I am old enough to remember the assassination of President Kennedy and his brother Bobby. I also remember receiving the news of the assassination of Martin Luther King, Jr. Events like these cause us to remember where we were when we first heard the news. Today, hearing about the death of Billy Graham will similarly be etched in my mind. His death makes me sad.
I met Billy Graham personally only twice. The first was at the dedication of the Billy Graham Center at Wheaton College in Illinois. As the president of the Wheaton Ministerial Association, I sat on the platform with him, offered a prayer of dedication, and then awkwardly shook his hand.
But it was the second time that will stick in my memory. At the church where I previously served, Dr. Graham was going to be involved in the funeral of a person who had been on the Billy Graham Association Board of Directors. We on the pastoral staff were excited that Dr. Graham was going to be at our church. Just before the service, I barged into the Senior Pastor’s office to talk about some detail of the funeral. I was startled by a person at the door almost tripping over the tall man who was equally surprised at this unannounced visitor. He quickly recovered and stuck out his hand and said to me in that mild southern accent, “Hi, I’m Billy.” Here was a person who had spoken to millions of people throughout the world, personally met with U.S. Presidents from Eisenhower to Obama, introducing himself to me simply as “Billy.” No pretension, no formality – he simply said, “Hi, I’m Billy.”
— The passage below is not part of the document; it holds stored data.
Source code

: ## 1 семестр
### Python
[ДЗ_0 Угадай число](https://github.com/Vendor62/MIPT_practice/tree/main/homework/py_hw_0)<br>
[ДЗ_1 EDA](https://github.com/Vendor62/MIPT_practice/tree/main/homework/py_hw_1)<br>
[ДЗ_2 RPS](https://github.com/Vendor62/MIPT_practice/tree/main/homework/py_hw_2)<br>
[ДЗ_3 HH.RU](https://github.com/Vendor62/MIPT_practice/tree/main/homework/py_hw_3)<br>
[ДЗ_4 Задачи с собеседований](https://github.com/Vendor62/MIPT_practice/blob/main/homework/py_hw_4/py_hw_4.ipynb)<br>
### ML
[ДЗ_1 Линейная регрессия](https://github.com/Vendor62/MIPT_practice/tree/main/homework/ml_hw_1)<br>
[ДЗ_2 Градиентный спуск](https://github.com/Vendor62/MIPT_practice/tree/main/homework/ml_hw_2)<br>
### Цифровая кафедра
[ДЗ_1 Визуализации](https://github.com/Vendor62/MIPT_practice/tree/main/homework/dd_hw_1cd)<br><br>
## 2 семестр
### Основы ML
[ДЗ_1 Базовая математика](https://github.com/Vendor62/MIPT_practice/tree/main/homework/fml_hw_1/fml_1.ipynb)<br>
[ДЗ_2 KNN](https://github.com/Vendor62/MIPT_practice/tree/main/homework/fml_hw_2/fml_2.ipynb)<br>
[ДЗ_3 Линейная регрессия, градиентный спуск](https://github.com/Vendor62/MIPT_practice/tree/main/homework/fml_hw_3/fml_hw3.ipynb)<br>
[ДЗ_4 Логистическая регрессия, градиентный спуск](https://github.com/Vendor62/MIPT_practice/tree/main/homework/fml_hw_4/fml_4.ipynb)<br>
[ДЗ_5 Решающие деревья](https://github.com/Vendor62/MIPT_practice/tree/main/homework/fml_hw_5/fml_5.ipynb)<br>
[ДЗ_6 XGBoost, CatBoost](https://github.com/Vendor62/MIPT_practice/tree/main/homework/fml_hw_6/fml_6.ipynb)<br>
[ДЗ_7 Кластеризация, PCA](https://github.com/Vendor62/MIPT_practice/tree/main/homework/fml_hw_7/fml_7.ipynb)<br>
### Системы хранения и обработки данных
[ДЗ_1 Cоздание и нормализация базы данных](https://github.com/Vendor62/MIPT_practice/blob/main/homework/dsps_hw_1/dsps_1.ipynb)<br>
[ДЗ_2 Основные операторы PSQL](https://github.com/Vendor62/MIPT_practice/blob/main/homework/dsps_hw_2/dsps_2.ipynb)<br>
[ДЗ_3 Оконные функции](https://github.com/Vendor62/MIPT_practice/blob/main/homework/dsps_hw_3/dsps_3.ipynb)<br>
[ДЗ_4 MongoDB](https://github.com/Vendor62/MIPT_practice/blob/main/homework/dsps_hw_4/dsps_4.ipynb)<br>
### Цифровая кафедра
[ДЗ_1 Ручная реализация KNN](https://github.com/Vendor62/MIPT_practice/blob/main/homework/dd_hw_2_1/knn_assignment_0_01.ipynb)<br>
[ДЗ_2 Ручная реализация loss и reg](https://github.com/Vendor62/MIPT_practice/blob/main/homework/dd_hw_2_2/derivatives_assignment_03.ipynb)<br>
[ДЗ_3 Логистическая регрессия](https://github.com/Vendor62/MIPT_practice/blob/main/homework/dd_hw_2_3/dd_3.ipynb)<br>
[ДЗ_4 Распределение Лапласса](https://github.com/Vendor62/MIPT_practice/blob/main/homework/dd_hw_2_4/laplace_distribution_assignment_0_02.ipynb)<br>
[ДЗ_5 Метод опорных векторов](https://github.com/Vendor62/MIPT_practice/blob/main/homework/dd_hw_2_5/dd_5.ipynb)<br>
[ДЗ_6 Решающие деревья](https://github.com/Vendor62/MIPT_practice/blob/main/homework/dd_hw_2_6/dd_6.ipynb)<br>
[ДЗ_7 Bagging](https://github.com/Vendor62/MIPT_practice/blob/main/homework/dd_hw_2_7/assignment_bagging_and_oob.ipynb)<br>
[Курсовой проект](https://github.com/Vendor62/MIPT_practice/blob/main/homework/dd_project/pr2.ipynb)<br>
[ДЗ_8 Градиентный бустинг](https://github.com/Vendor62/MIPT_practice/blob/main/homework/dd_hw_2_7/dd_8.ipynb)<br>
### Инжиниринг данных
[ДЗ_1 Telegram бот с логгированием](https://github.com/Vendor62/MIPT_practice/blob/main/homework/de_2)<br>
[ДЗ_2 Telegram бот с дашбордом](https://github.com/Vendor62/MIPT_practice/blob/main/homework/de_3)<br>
But I am sad today. Why? Because I feel like we have lost one of the great champions of the faith for this generation. I have witnessed many prominent preachers who were once considered the pillars of American Christianity come and go because of moral failure or hubris. Not so with Billy Graham. To put it in the simplest terms, the life lived by Billy Graham has withstood the test of time. And I am sad because, with my limited understanding, I see no prominent Christ-follower who can take up the banner of American evangelism and carry it with the same integrity, humility, and a love for lost souls. Oh, I know we only look to Jesus as our example, but in Philippians 3:17 Paul also tells the church to imitate him. So I am sad this day that we, as Christ-followers will no longer have the humble, living example of Billy Graham to follow.
How has Billy Graham impacted your walk with Jesus? And how can we emulate the grace and humility of Dr. Graham in order to do our part in carrying the mantel of American evangelism forward?